* _Work instruction_
Counting task for the entries below: give the number of lines that contain the word "generate", with no other text.

- Opening Delimiter -

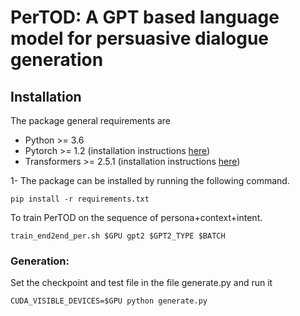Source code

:


# PerTOD: A GPT based language model for persuasive dialogue generation

 

## Installation

The package general requirements are

- Python >= 3.6
- Pytorch >= 1.2 (installation instructions [here](https://pytorch.org/))
- Transformers >= 2.5.1 (installation instructions [here](https://huggingface.co/transformers/))
 
1- The package can be installed by running the following command.  

```pip install -r requirements.txt```

To train PerTOD on the sequence of persona+context+intent. 

```
train_end2end_per.sh $GPU gpt2 $GPT2_TYPE $BATCH
```

 
### Generation:

Set the checkpoint and test file in the file generate.py and run it
```
CUDA_VISIBLE_DEVICES=$GPU python generate.py
```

- Closing Delimiter -

* _Task response_
2